— Data for analysis —
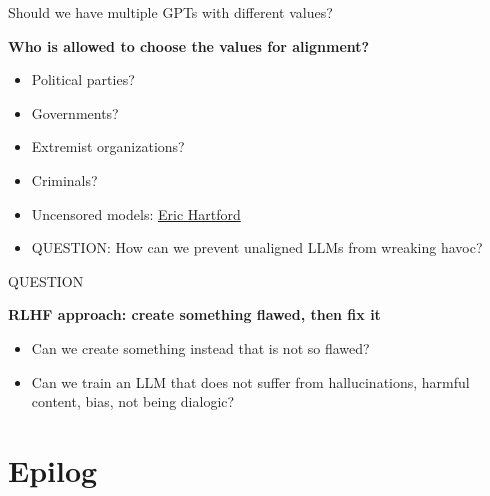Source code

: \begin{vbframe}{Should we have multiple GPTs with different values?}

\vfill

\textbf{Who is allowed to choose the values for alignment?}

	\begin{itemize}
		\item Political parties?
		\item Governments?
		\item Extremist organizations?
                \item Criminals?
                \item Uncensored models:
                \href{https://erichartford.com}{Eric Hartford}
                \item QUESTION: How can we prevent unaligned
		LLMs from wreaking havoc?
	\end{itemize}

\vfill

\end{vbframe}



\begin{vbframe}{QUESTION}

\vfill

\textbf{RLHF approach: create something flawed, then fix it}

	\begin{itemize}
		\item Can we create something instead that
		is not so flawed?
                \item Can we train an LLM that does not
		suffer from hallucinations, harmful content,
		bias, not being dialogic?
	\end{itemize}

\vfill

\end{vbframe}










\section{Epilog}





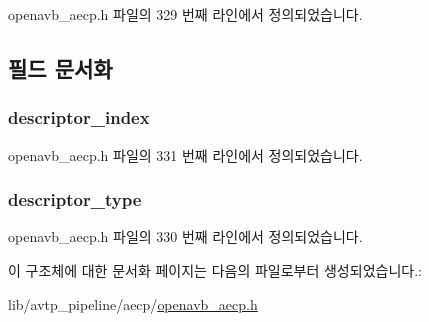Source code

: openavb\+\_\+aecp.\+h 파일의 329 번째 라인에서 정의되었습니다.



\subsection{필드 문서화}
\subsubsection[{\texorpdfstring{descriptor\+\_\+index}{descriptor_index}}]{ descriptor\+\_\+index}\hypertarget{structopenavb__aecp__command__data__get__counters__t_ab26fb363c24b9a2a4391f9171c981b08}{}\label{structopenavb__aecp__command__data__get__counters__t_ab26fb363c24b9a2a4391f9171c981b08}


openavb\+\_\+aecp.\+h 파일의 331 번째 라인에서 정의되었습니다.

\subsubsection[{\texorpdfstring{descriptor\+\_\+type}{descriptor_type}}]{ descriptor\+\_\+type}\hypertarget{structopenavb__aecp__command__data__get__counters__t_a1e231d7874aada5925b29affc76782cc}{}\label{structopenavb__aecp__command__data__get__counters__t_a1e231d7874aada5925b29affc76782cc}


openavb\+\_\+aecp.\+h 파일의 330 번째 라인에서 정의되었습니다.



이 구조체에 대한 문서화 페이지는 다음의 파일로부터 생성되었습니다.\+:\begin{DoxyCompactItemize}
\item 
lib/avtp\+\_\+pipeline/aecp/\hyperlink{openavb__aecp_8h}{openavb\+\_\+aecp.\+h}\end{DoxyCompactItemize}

...

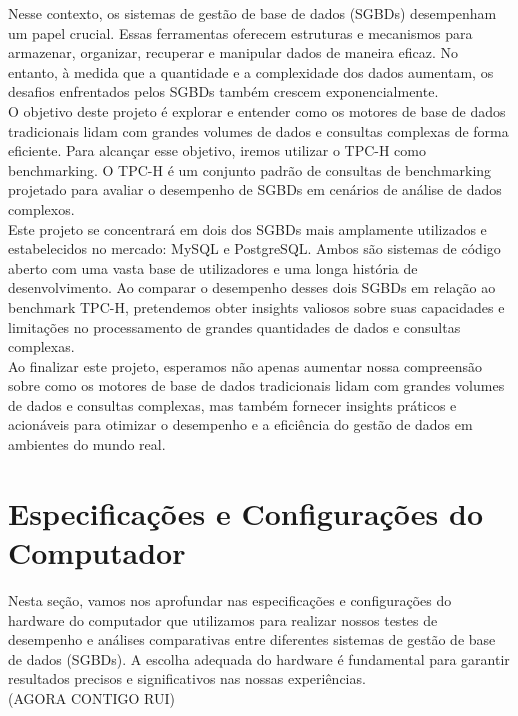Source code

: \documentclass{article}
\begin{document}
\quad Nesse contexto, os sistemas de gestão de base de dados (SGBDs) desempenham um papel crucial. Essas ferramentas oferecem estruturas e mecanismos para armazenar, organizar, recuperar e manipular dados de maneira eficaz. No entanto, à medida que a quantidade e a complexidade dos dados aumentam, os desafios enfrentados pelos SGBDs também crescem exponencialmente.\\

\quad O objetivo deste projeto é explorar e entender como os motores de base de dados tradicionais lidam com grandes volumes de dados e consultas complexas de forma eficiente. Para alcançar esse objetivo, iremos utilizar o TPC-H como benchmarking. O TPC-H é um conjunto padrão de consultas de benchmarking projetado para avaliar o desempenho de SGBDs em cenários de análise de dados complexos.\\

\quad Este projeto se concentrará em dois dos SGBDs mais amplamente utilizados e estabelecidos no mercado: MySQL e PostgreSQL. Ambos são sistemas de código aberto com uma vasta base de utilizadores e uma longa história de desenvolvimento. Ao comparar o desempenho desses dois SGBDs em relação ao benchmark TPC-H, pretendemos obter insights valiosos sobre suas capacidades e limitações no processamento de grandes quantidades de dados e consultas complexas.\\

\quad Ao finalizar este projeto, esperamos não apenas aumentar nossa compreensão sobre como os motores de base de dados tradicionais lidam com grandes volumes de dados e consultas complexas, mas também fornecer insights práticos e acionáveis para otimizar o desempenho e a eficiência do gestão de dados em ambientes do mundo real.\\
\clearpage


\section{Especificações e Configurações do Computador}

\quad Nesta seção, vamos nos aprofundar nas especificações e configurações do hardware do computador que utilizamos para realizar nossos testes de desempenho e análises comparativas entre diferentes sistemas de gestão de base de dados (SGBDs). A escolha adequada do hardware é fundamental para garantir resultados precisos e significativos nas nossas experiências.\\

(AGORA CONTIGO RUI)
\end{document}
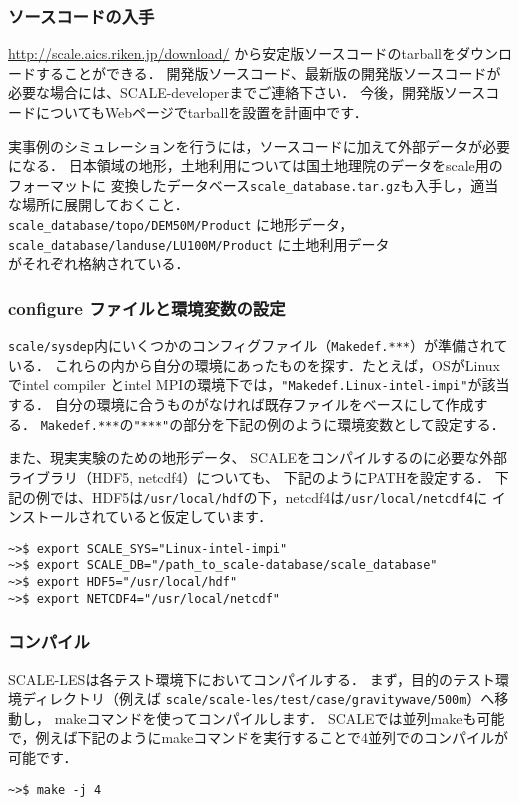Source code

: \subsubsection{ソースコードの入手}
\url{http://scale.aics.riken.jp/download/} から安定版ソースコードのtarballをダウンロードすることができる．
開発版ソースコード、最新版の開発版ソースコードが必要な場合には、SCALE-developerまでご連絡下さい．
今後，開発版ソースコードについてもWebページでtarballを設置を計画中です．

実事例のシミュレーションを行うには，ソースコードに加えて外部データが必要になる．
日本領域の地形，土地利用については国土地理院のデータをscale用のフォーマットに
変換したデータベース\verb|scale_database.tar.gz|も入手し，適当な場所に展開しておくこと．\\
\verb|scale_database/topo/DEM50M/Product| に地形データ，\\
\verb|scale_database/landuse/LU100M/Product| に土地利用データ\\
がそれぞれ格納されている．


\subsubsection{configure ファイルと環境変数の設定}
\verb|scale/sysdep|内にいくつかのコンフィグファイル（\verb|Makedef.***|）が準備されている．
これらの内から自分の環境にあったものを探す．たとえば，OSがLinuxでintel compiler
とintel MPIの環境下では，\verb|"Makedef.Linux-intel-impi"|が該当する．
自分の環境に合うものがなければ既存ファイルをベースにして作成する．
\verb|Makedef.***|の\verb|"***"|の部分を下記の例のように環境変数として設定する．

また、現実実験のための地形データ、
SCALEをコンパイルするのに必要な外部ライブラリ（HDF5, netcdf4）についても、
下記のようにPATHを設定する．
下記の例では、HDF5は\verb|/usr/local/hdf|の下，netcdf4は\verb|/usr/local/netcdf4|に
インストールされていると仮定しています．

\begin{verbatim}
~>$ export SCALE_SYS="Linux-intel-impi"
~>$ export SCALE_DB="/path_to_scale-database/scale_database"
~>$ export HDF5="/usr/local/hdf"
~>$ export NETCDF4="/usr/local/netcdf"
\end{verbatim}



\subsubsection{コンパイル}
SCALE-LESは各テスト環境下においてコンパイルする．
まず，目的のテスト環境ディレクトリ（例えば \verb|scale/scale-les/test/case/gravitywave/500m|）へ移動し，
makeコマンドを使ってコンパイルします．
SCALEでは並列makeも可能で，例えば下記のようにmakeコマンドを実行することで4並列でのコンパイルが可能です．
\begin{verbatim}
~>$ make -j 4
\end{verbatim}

--

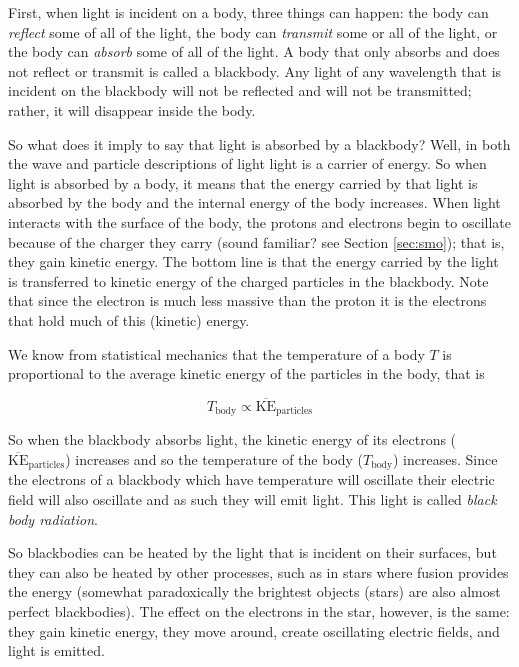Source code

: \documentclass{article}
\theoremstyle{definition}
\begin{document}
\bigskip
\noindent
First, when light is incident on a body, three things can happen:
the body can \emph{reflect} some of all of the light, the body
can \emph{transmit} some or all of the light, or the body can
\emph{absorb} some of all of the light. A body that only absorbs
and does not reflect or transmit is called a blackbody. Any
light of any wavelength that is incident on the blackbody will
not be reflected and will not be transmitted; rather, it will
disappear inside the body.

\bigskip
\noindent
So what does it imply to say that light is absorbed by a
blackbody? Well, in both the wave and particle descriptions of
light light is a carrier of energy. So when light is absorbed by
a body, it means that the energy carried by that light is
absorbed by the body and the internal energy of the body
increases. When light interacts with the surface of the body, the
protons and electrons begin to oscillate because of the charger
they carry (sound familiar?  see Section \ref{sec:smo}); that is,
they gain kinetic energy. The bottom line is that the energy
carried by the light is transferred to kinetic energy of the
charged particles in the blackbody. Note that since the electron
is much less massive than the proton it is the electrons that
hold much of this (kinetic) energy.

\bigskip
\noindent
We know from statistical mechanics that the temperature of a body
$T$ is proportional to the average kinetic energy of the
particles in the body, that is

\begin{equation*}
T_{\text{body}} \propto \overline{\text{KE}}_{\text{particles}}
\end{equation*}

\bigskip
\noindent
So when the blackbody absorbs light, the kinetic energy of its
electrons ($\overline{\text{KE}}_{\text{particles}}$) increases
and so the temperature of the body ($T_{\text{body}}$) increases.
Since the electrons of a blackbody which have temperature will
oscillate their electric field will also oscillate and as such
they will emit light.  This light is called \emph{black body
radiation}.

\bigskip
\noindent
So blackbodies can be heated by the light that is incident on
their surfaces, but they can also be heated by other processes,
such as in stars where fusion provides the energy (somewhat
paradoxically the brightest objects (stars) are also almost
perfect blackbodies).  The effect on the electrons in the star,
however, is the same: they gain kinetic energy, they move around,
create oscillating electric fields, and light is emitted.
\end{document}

— Task description —
All lines with the word "incident" need to be copied from the data above.

— Written answer —
First, when light is incident on a body, three things can happen:
light of any wavelength that is incident on the blackbody will
So blackbodies can be heated by the light that is incident on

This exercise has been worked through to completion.